Le Reichstag s’est contenté d’autoriser les dépenses qu’entraîne l’adoption du système nouveau, — 90 millions de francs pour cette année et 30 millions pour les suivantes, — sans s’occuper des recettes destinées à y faire face. La recherche des impôts à créer sera l’affaire des ministres confédérés, qui se réuniront à cet effet à Francfort dans le courant du mois d’août.

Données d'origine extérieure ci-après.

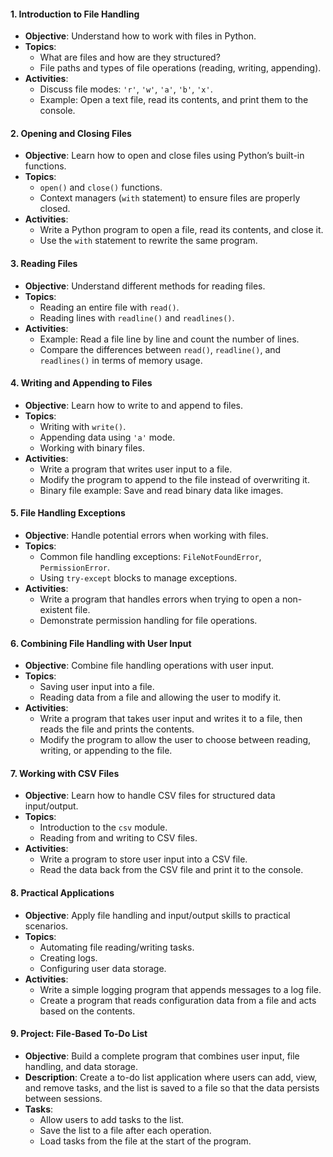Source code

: #### **1. Introduction to File Handling**
- **Objective**: Understand how to work with files in Python.
- **Topics**:
  - What are files and how are they structured?
  - File paths and types of file operations (reading, writing, appending).
- **Activities**:
  - Discuss file modes: `'r'`, `'w'`, `'a'`, `'b'`, `'x'`.
  - Example: Open a text file, read its contents, and print them to the console.

#### **2. Opening and Closing Files**
- **Objective**: Learn how to open and close files using Python’s built-in functions.
- **Topics**:
  - `open()` and `close()` functions.
  - Context managers (`with` statement) to ensure files are properly closed.
- **Activities**:
  - Write a Python program to open a file, read its contents, and close it.
  - Use the `with` statement to rewrite the same program.

#### **3. Reading Files**
- **Objective**: Understand different methods for reading files.
- **Topics**:
  - Reading an entire file with `read()`.
  - Reading lines with `readline()` and `readlines()`.
- **Activities**:
  - Example: Read a file line by line and count the number of lines.
  - Compare the differences between `read()`, `readline()`, and `readlines()` in terms of memory usage.

#### **4. Writing and Appending to Files**
- **Objective**: Learn how to write to and append to files.
- **Topics**:
  - Writing with `write()`.
  - Appending data using `'a'` mode.
  - Working with binary files.
- **Activities**:
  - Write a program that writes user input to a file.
  - Modify the program to append to the file instead of overwriting it.
  - Binary file example: Save and read binary data like images.

#### **5. File Handling Exceptions**
- **Objective**: Handle potential errors when working with files.
- **Topics**:
  - Common file handling exceptions: `FileNotFoundError`, `PermissionError`.
  - Using `try-except` blocks to manage exceptions.
- **Activities**:
  - Write a program that handles errors when trying to open a non-existent file.
  - Demonstrate permission handling for file operations.

#### **6. Combining File Handling with User Input**
- **Objective**: Combine file handling operations with user input.
- **Topics**:
  - Saving user input into a file.
  - Reading data from a file and allowing the user to modify it.
- **Activities**:
  - Write a program that takes user input and writes it to a file, then reads the file and prints the contents.
  - Modify the program to allow the user to choose between reading, writing, or appending to the file.

#### **7. Working with CSV Files**
- **Objective**: Learn how to handle CSV files for structured data input/output.
- **Topics**:
  - Introduction to the `csv` module.
  - Reading from and writing to CSV files.
- **Activities**:
  - Write a program to store user input into a CSV file.
  - Read the data back from the CSV file and print it to the console.

#### **8. Practical Applications**
- **Objective**: Apply file handling and input/output skills to practical scenarios.
- **Topics**:
  - Automating file reading/writing tasks.
  - Creating logs.
  - Configuring user data storage.
- **Activities**:
  - Write a simple logging program that appends messages to a log file.
  - Create a program that reads configuration data from a file and acts based on the contents.

#### **9. Project: File-Based To-Do List**
- **Objective**: Build a complete program that combines user input, file handling, and data storage.
- **Description**: Create a to-do list application where users can add, view, and remove tasks, and the list is saved to a file so that the data persists between sessions.
- **Tasks**:
  - Allow users to add tasks to the list.
  - Save the list to a file after each operation.
  - Load tasks from the file at the start of the program.
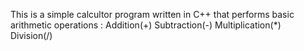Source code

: This is a simple calcultor program written in C++ that performs basic arithmetic operations :
Addition(+)
Subtraction(-)
Multiplication(*)
Division(/)
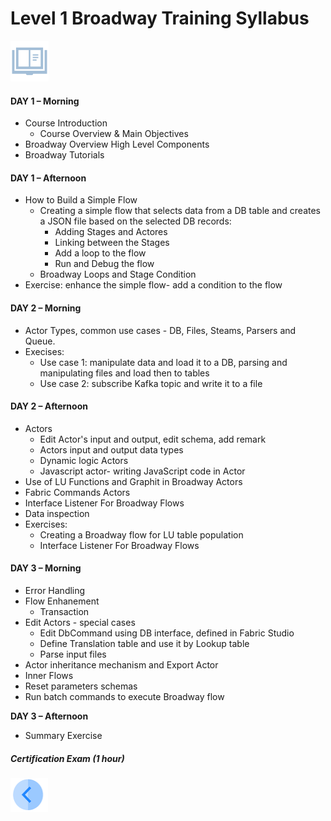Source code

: # Level 1 Broadway Training Syllabus

![](/academy/images/syllabus.png) 

#### **DAY 1 – Morning**

- Course Introduction
  - Course Overview & Main Objectives
- Broadway Overview High Level Components
- Broadway Tutorials

#### **DAY 1 – Afternoon**

- How to Build a Simple Flow
  - Creating a simple flow that selects data from a DB table and creates a JSON file based on the selected DB records:
    - Adding Stages and Actores
    - Linking between the Stages
    - Add a loop to the flow
    - Run and Debug the flow
  - Broadway Loops and Stage Condition
- Exercise: enhance the simple flow- add a condition to the flow

#### **DAY 2 – Morning**

- Actor Types, common use cases - DB, Files, Steams, Parsers and Queue.
- Execises: 
  - Use case 1: manipulate data and load it to a DB, parsing and manipulating files and load then to tables
  - Use case 2: subscribe Kafka topic and write it to a file

#### **DAY 2 – Afternoon**

- Actors
  - Edit Actor's input and output, edit schema, add remark
  - Actors input and output data types
  - Dynamic logic Actors
  - Javascript actor- writing JavaScript code in Actor  
- Use of LU Functions and Graphit in Broadway Actors
- Fabric Commands Actors
- Interface Listener For Broadway Flows
- Data inspection
- Exercises: 
  - Creating a Broadway flow for LU table population
  - Interface Listener For Broadway Flows

#### **DAY 3 – Morning**

- Error Handling
- Flow Enhanement
  - Transaction
- Edit Actors - special cases
  - Edit DbCommand using DB interface, defined in Fabric Studio
  - Define Translation table and use it by Lookup table
  - Parse input files
- Actor inheritance mechanism and Export Actor
- Inner Flows
- Reset parameters schemas
- Run batch commands to execute Broadway flow

**DAY 3 – Afternoon**

- Summary Exercise

##### Certification Exam (1 hour)

[<img align="left" width="60" height="54" src="/articles/images/Previous.png">](/academy/Training_Level_1/99_Broadway/01_broadway_course_overview.md)
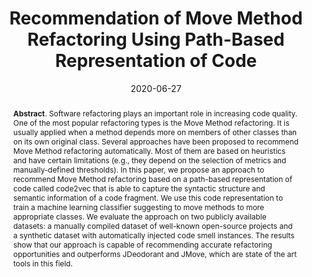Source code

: ---
title: "Recommendation of Move Method Refactoring Using Path-Based Representation of Code"
authors: '<i>Zarina Kurbatova, Ivan Veselov, Yaroslav Golubev, and Timofey Bryksin</i>'
collection: publications
permalink: /publication/2020-06-27-recommending-move-methods
date: 2020-06-27
venue: "proceedings of <b>IWoR'20</b>"
paperurl: 'https://doi.org/10.1145/3387940.3392191'
pdf: 'https://arxiv.org/abs/2002.06392'
counter_id: 'C12'
level: 'Workshop'
abstract: '<p><b>Abstract</b>. Software refactoring plays an important role in increasing code quality. One of the most popular refactoring types is the Move Method refactoring. It is usually applied when a method depends more on members of other classes than on its own original class. Several approaches have been proposed to recommend Move Method refactoring automatically. Most of them are based on heuristics and have certain limitations (e.g., they depend on the selection of metrics and manually-defined thresholds). In this paper, we propose an approach to recommend Move Method refactoring based on a path-based representation of code called code2vec that is able to capture the syntactic structure and semantic information of a code fragment. We use this code representation to train a machine learning classifier suggesting to move methods to more appropriate classes. We evaluate the approach on two publicly available datasets: a manually compiled dataset of well-known open-source projects and a synthetic dataset with automatically injected code smell instances. The results show that our approach is capable of recommending accurate refactoring opportunities and outperforms JDeodorant and JMove, which are state of the art tools in this field.</p>'
---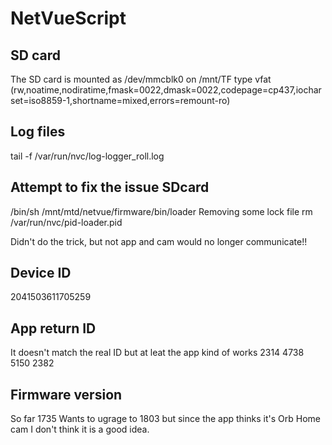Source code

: # NetVueScript

## SD card
The SD card is mounted as 
/dev/mmcblk0 on /mnt/TF type vfat (rw,noatime,nodiratime,fmask=0022,dmask=0022,codepage=cp437,iocharset=iso8859-1,shortname=mixed,errors=remount-ro)

## Log files
tail -f /var/run/nvc/log-logger_roll.log

## Attempt to fix the issue SDcard
/bin/sh /mnt/mtd/netvue/firmware/bin/loader
Removing some lock file
rm /var/run/nvc/pid-loader.pid

Didn't do the trick, but not app and cam would no longer communicate!!

## Device ID
2041503611705259

## App return ID 
It doesn't match the real ID but at leat the app kind of works
2314 4738 5150 2382

## Firmware version
So far 1735
Wants to ugrage to 1803 but since the app thinks it's Orb Home cam I don't think it is a good idea.
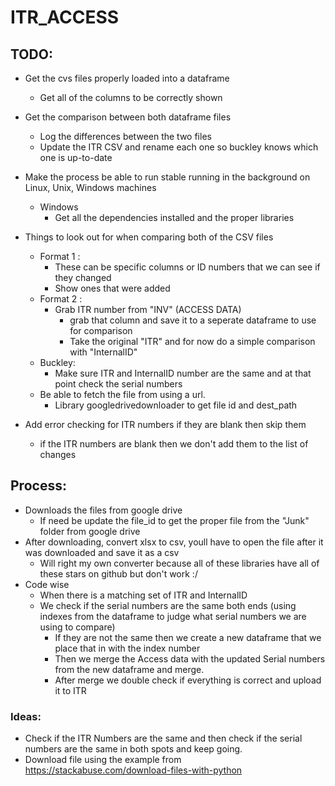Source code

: # ITR_ACCESS

## TODO:
- Get the cvs files properly loaded into a dataframe
  - Get all of the columns to be correctly shown

- Get the comparison between both dataframe files
  - Log the differences between the two files
  - Update the ITR CSV and rename each one so buckley knows which one is up-to-date

- Make the process be able to run stable running in the background on Linux, Unix, Windows machines
  - Windows
    - Get all the dependencies installed and the proper libraries

- Things to look out for when comparing both of the CSV files
  - Format 1 :
    - These can be specific columns or ID numbers that we can see if they changed
    - Show ones that were added
  - Format 2 : 
    - Grab ITR number from "INV" (ACCESS DATA)
      - grab that column and save it to a seperate dataframe to use for comparison
      - Take the original "ITR" and for now do a simple comparison with "InternalID" 
  - Buckley:
    - Make sure ITR and InternalID number are the same and at that point check the serial numbers
  - Be able to fetch the file from using a url.
    - Library googledrivedownloader to get file id and dest_path
- Add error checking for ITR numbers if they are blank then skip them
  - if the ITR numbers are blank then we don't add them to the list of changes 
## Process:
- Downloads the files from google drive
  - If need be update the file_id to get the proper file from the "Junk" folder from google drive
- After downloading, convert xlsx to csv, youll have to open the file after it was downloaded and save it as a csv
  - Will right my own converter because all of these libraries have all of these stars on github but don't work :/
- Code wise
  - When there is a matching set of ITR and InternalID 
  - We check if the serial numbers are the same both ends (using indexes from the dataframe to judge what serial numbers we are using to compare)
    - If they are not the same then we create a new dataframe that we place that in with the index number
    - Then we merge the Access data with the updated Serial numbers from the new dataframe and merge.
    - After merge we double check if everything is correct and upload it to ITR


### Ideas: 
- Check if the ITR Numbers are the same and then check if the serial numbers are the same in both spots and keep going. 
- Download file using the example from https://stackabuse.com/download-files-with-python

De ce que la loi militaire ait été si aisément enlevée à Berlin, il ne s’ensuit pas que l’Allemagne y soit en majorité favorable. Par un curieux effet de découpage des circonscriptions, les partis ne sont nullement représentés au Reichstag en proportion de leur importance. Les progressistes, qui ont encore près d’un million de voix n’ont pas le tiers du chiffre des députés conservateurs qui pourtant n’atteignent guère à plus de la moitié de leurs suffrages. Les socialistes, qui ont moitié moins de députés que le centre, ont cependant un nombre égal et même plus élevé d’électeurs. Le parlement de l’empire se trouve donc dans cette situation, dont on a vu ailleurs plus d’un exemple, mais qui n’en est pas moins anormale et périlleuse à la longue, de n’être nullement l’exacte expression du suffrage universel dont il tient ses pouvoirs. Il faut aussi remarquer que la majorité du 15 juillet, en faveur de la loi, vient surtout de la Prusse. Presque en bloc, l’Allemagne du Sud a voté contre : en Bavière, on compte plus des quatre cinquièmes des députés dans l’opposition ; en Wurtemberg, on en compte 14 sur 17. C’est là un fait inquiétant pour les directeurs de la politique au-delà du Rhin, et ils feront bien de n’user qu’avec circonspection de la majorité actuelle.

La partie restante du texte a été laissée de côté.